> **WHAT THE EXERCISE ASKS**: Give back every record below, character for character.

> **SUPPLIED MATERIAL**:
________________

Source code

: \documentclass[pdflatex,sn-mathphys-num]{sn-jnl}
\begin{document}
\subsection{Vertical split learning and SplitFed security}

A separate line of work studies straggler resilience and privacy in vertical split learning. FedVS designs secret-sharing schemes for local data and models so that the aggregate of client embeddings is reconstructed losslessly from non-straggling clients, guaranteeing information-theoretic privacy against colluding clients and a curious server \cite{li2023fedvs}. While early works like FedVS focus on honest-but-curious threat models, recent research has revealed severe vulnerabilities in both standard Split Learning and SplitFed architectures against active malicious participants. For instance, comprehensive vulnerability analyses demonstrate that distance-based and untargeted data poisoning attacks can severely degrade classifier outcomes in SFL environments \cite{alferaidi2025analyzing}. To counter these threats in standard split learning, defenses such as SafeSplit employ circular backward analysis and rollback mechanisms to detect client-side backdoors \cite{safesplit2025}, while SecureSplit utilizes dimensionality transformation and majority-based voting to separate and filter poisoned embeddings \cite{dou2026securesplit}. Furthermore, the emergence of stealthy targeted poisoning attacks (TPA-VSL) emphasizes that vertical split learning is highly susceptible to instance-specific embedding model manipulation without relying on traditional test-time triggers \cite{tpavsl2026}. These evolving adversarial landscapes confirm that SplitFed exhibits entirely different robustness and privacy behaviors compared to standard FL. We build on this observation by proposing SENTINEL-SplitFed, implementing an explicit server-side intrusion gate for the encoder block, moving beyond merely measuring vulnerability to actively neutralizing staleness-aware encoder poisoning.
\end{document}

________________

> **THE ANSWER**:
Source code

: \documentclass[pdflatex,sn-mathphys-num]{sn-jnl}
\begin{document}
\subsection{Vertical split learning and SplitFed security}

A separate line of work studies straggler resilience and privacy in vertical split learning. FedVS designs secret-sharing schemes for local data and models so that the aggregate of client embeddings is reconstructed losslessly from non-straggling clients, guaranteeing information-theoretic privacy against colluding clients and a curious server \cite{li2023fedvs}. While early works like FedVS focus on honest-but-curious threat models, recent research has revealed severe vulnerabilities in both standard Split Learning and SplitFed architectures against active malicious participants. For instance, comprehensive vulnerability analyses demonstrate that distance-based and untargeted data poisoning attacks can severely degrade classifier outcomes in SFL environments \cite{alferaidi2025analyzing}. To counter these threats in standard split learning, defenses such as SafeSplit employ circular backward analysis and rollback mechanisms to detect client-side backdoors \cite{safesplit2025}, while SecureSplit utilizes dimensionality transformation and majority-based voting to separate and filter poisoned embeddings \cite{dou2026securesplit}. Furthermore, the emergence of stealthy targeted poisoning attacks (TPA-VSL) emphasizes that vertical split learning is highly susceptible to instance-specific embedding model manipulation without relying on traditional test-time triggers \cite{tpavsl2026}. These evolving adversarial landscapes confirm that SplitFed exhibits entirely different robustness and privacy behaviors compared to standard FL. We build on this observation by proposing SENTINEL-SplitFed, implementing an explicit server-side intrusion gate for the encoder block, moving beyond merely measuring vulnerability to actively neutralizing staleness-aware encoder poisoning.
\end{document}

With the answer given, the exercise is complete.